> TRY IT
Report each line of the entries below that includes "twitter".

[Opening INPUT section]

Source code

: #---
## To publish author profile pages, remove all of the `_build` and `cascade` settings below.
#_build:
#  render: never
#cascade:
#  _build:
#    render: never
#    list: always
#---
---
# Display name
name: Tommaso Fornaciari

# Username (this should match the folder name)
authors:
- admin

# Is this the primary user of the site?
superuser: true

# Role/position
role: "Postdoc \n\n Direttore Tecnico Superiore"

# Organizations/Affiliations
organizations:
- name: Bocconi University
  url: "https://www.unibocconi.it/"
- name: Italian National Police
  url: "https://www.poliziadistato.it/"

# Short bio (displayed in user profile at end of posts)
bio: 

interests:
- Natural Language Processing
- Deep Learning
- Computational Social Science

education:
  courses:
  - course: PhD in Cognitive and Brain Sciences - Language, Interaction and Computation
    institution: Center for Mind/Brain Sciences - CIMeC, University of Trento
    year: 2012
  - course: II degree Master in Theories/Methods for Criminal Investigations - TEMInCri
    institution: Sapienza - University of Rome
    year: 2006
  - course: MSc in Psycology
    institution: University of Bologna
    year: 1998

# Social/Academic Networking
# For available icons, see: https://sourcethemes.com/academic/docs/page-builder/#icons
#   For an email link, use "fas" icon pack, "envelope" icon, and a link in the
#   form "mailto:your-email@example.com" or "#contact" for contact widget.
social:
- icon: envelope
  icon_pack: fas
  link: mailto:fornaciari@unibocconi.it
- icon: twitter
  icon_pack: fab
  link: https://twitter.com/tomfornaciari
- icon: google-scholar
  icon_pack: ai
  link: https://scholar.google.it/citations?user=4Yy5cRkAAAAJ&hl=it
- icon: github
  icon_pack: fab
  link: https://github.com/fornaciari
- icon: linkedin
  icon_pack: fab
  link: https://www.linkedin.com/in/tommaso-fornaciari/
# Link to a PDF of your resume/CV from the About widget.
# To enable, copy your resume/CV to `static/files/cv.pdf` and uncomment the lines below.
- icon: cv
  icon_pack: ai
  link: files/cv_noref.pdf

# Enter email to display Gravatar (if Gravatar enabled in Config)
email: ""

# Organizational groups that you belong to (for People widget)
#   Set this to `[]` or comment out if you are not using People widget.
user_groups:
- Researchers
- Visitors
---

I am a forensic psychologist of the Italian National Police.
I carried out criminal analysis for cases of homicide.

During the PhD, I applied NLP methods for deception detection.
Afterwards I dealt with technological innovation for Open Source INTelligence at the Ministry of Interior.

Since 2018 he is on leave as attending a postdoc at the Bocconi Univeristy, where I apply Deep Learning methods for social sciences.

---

[Closing INPUT section]

> RESULT
- icon: twitter
  link: https://twitter.com/tomfornaciari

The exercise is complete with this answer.